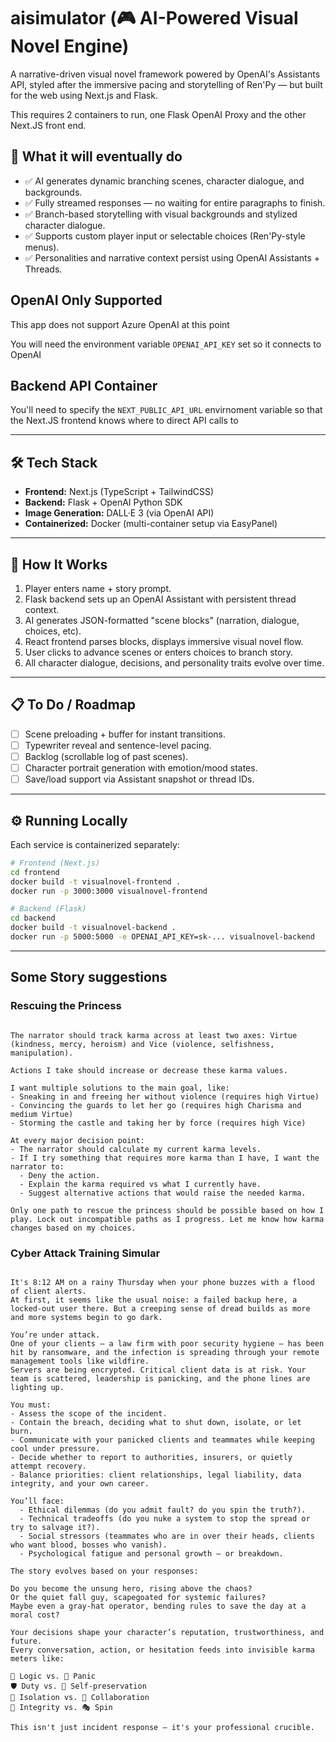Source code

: # aisimulator (🎮 AI-Powered Visual Novel Engine)
A narrative-driven visual novel framework powered by OpenAI's Assistants API, styled after the immersive pacing and storytelling of Ren'Py — but built for the web using Next.js and Flask.

This requires 2 containers to run, one Flask OpenAI Proxy and the other Next.JS front end.

## 🚀 What it will eventually do

- ✅ AI generates dynamic branching scenes, character dialogue, and backgrounds.
- ✅ Fully streamed responses — no waiting for entire paragraphs to finish.
- ✅ Branch-based storytelling with visual backgrounds and stylized character dialogue.
- ✅ Supports custom player input or selectable choices (Ren'Py-style menus).
- ✅ Personalities and narrative context persist using OpenAI Assistants + Threads.

## OpenAI Only Supported
This app does not support Azure OpenAI at this point

You will need the environment variable `OPENAI_API_KEY` set so it connects to OpenAI

## Backend API Container
You'll need to specify the `NEXT_PUBLIC_API_URL` envirnoment variable so that the Next.JS frontend knows where to direct API calls to

---

## 🛠️ Tech Stack

- **Frontend:** Next.js (TypeScript + TailwindCSS)
- **Backend:** Flask + OpenAI Python SDK
- **Image Generation:** DALL·E 3 (via OpenAI API)
- **Containerized:** Docker (multi-container setup via EasyPanel)

---

## 🧩 How It Works

1. Player enters name + story prompt.
2. Flask backend sets up an OpenAI Assistant with persistent thread context.
3. AI generates JSON-formatted "scene blocks" (narration, dialogue, choices, etc).
4. React frontend parses blocks, displays immersive visual novel flow.
5. User clicks to advance scenes or enters choices to branch story.
6. All character dialogue, decisions, and personality traits evolve over time.

---

## 📋 To Do / Roadmap

- [ ] Scene preloading + buffer for instant transitions.
- [ ] Typewriter reveal and sentence-level pacing.
- [ ] Backlog (scrollable log of past scenes).
- [ ] Character portrait generation with emotion/mood states.
- [ ] Save/load support via Assistant snapshot or thread IDs.

---

## ⚙️ Running Locally

Each service is containerized separately:

```bash
# Frontend (Next.js)
cd frontend
docker build -t visualnovel-frontend .
docker run -p 3000:3000 visualnovel-frontend

# Backend (Flask)
cd backend
docker build -t visualnovel-backend .
docker run -p 5000:5000 -e OPENAI_API_KEY=sk-... visualnovel-backend
```

---

## Some Story suggestions

### Rescuing the Princess
```I'd like to play a story where I must rescue the princess from a castle.

The narrator should track karma across at least two axes: Virtue (kindness, mercy, heroism) and Vice (violence, selfishness, manipulation).

Actions I take should increase or decrease these karma values.

I want multiple solutions to the main goal, like:
- Sneaking in and freeing her without violence (requires high Virtue)
- Convincing the guards to let her go (requires high Charisma and medium Virtue)
- Storming the castle and taking her by force (requires high Vice)

At every major decision point:
- The narrator should calculate my current karma levels.
- If I try something that requires more karma than I have, I want the narrator to:
  - Deny the action.
  - Explain the karma required vs what I currently have.
  - Suggest alternative actions that would raise the needed karma.

Only one path to rescue the princess should be possible based on how I play. Lock out incompatible paths as I progress. Let me know how karma changes based on my choices.
```

### Cyber Attack Training Simular
```I'd like to play a story where I'm a mid-level IT technician working at SentinelCore, a small but ambitious MSP based out of Chicago.

It's 8:12 AM on a rainy Thursday when your phone buzzes with a flood of client alerts.
At first, it seems like the usual noise: a failed backup here, a locked-out user there. But a creeping sense of dread builds as more and more systems begin to go dark.

You’re under attack.
One of your clients — a law firm with poor security hygiene — has been hit by ransomware, and the infection is spreading through your remote management tools like wildfire.
Servers are being encrypted. Critical client data is at risk. Your team is scattered, leadership is panicking, and the phone lines are lighting up.

You must:
- Assess the scope of the incident.
- Contain the breach, deciding what to shut down, isolate, or let burn.
- Communicate with your panicked clients and teammates while keeping cool under pressure.
- Decide whether to report to authorities, insurers, or quietly attempt recovery.
- Balance priorities: client relationships, legal liability, data integrity, and your own career.

You’ll face:
  - Ethical dilemmas (do you admit fault? do you spin the truth?).
  - Technical tradeoffs (do you nuke a system to stop the spread or try to salvage it?).
  - Social stressors (teammates who are in over their heads, clients who want blood, bosses who vanish).
  - Psychological fatigue and personal growth — or breakdown.

The story evolves based on your responses:

Do you become the unsung hero, rising above the chaos?
Or the quiet fall guy, scapegoated for systemic failures?
Maybe even a gray-hat operator, bending rules to save the day at a moral cost?

Your decisions shape your character’s reputation, trustworthiness, and future.
Every conversation, action, or hesitation feeds into invisible karma meters like:

🧠 Logic vs. 🧯 Panic
🛡️ Duty vs. 💸 Self-preservation
🧍 Isolation vs. 🤝 Collaboration
🧭 Integrity vs. 🎭 Spin

This isn't just incident response — it's your professional crucible.
```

********************

__Exercise instructions__
Both ends included, copy word for word the lines from the top of the entries above through the line with "A narrative-driven visual". No pictures.

__Output for this exercise__
Source code

: # aisimulator (🎮 AI-Powered Visual Novel Engine)
A narrative-driven visual novel framework powered by OpenAI's Assistants API, styled after the immersive pacing and storytelling of Ren'Py — but built for the web using Next.js and Flask.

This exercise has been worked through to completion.